The Anacortes mayor couldn't fire Mead even though the officer lied to investigators repeatedly before admitting his wrongdoing, because Mead would reach retirement before the long, expensive civil-service process, required by law, was over.

And because he has been on sick leave since January, shortly before an auditor discovered the money was missing, the 24-year veteran hasn't done any work for the city all year. Yet he was guaranteed a handsome early retirement when the retirement board granted him disability leave last month.

The definition of disability is so liberal that Mead and others like him can qualify by simply showing they can't do an average job.

In 11 other states, wrongdoers like Mead, Janovich, Bartlett and Cook would have lost their pensions or seen them substantially reduced.

Arizona, Florida, Georgia, Illinois, Massachusetts, Michigan, New Jersey, Oklahoma, Pennsylvania, Tennessee and West Virginia have laws providing for forfeiture of a public employee's pension when a person commits a crime against their employer. Kentucky has a similar statute, but a loophole allows wrongdoers to keep their pensions if they retire before trial - which all have done. In Virginia, state officials could deny crooked officers their disability pension, but not the regular pension based on their length of service.

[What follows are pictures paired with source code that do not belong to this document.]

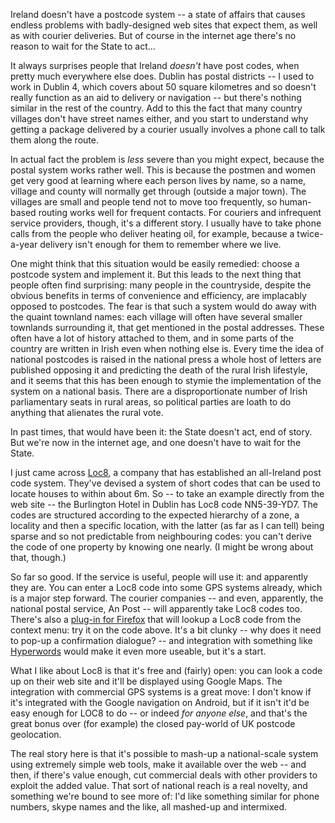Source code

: <html><body><p>Ireland doesn't have a postcode system -- a state of affairs that causes endless problems with badly-designed web sites that expect them, as well as with courier deliveries. But of course in the internet age there's no reason to wait for the State to act...

<!--more-->

It always surprises people that Ireland <em>doesn't</em> have post codes, when pretty much everywhere else does. Dublin has postal districts -- I used to work in Dublin 4, which covers about 50 square kilometres and so doesn't really function as an aid to delivery or navigation -- but there's nothing similar in the rest of the country. Add to this the fact that many country villages don't have street names either, and you start to understand why getting a package delivered by a courier usually involves a phone call to talk them along the route.

In actual fact the problem is <em>less</em> severe than you might expect, because the postal system works rather well. This is because the postmen and women get very good at learning where each person lives by name, so a name, village and county will normally get through (outside a major town). The villages are small and people tend not to move too frequently, so human-based routing works well for frequent contacts. For couriers and infrequent service providers, though, it's a different story. I usually have to take phone calls from the people who deliver heating oil, for example, because a twice-a-year delivery isn't enough for them to remember where we live.

One might think that this situation would be easily remedied: choose a postcode system and implement it. But this leads to the next thing that people often find surprising: many people in the countryside, despite the obvious benefits in terms of convenience and efficiency, are implacably opposed to postcodes. The fear is that such a system would do away with the quaint townland names: each village will often have several smaller townlands surrounding it, that get mentioned in the postal addresses. These often have a lot of history attached to them, and in some parts of the country are written in Irish even when nothing else is. Every time the idea of national postcodes is raised in the national press a whole host of letters are published opposing it and predicting the death of the rural Irish lifestyle, and it seems that this has been enough to stymie the implementation of the system on a national basis. There are a disproportionate number of Irish parliamentary seats in rural areas, so political parties are loath to do anything that alienates the rural vote.

In past times, that would have been it: the State doesn't act, end of story. But we're now in the internet age, and one doesn't have to wait for the State.

I just came across <a href="http://www.myloc8ion.com/">Loc8</a>, a company that has established an all-Ireland post code system. They've devised a system of short codes that can be used to locate houses to within about 6m. So -- to take an example directly from the web site -- the Burlington Hotel in Dublin has Loc8 code NN5-39-YD7. The codes are structured according to the expected hierarchy of a zone, a locality and then a specific location, with the latter (as far as I can tell) being sparse and so not predictable from neighbouring codes: you can't derive the code of one property by knowing one nearly. (I might be wrong about that, though.)

So far so good. If the service is useful, people will use it: and apparently they are. You can enter a Loc8 code into some GPS systems already, which is a major step forward. The courier companies -- and even, apparently, the national postal service, An Post -- will apparently take Loc8 codes too. There's also a <a href="http://www.myloc8ion.com/xueli/Firefox_download">plug-in for Firefox</a> that will lookup a Loc8 code from the context menu: try it on the code above. It's a bit clunky -- why does it need to pop-up a confirmation dialogue? -- and integration with something like <a href="http://www.hyperwords.net/">Hyperwords</a> would make it even more useable, but it's a start.

What I like about Loc8 is that it's free and (fairly) open: you can look a code up on their web site and it'll be displayed using Google Maps. The integration with commercial GPS systems is a great move: I don't know if it's integrated with the Google navigation on Android, but if it isn't it'd be easy enough for LOC8 to do -- or indeed <em>for anyone else</em>, and that's the great bonus over (for example) the closed pay-world of UK postcode geolocation.

The real story here is that it's possible to mash-up a national-scale system using extremely simple web tools, make it available over the web -- and then, if there's value enough, cut commercial deals with other providers to exploit the added value. That sort of national reach is a real novelty, and something we're bound to see more of: I'd like something similar for phone numbers, skype names and the like, all mashed-up and intermixed.</p></body></html>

All other states are like Washington in that there is no way to take away a pension.

This disturbs Bill Stephens, president of the National Association of Public Pension Attorneys. His organization has argued in court that corrupt public officials should forfeit their pensions even if a state lacks a law requiring it, because such employees have violated a public trust and because their retirement usually is financed mostly by taxpayers.

The courts have usually disagreed - with the exception of the Rhode Island Supreme Court, which took away a corrupt judge's $98,000-a-year pension last year, without a forfeiture law, saying "honorable service is a necessary prerequisite" to an honorable retirement.

But in Washington, the courts have taken a more traditional stance. And given the way judges have ruled, a new forfeiture statute would cover only those public officials hired after it went into effect.

All non-government pensions are protected from seizure, regardless of the state, by a 1974 law passed by Congress partly in response to a case involving corrupt Teamsters union officials who stripped dissident union members of their pension rights.


Retirement officials around the country say it usually takes a series of corruption cases to spur a legislature to act. West Virginia passed a pension-forfeiture law a decade ago in the wake of some scandals, and since then the state retirement board has stripped an ex-governor (Arch Moore Jr.), more than a half-dozen legislators and "at least one cop" of their pensions, said senior Assistant Attorney General Samuel Cook. Although Cook is unsure whether the penalty deters corruption, he likes the law.

"I have an objection to a person sitting in jail and receiving a state pension for anything," Cook said. "A public office is a public trust."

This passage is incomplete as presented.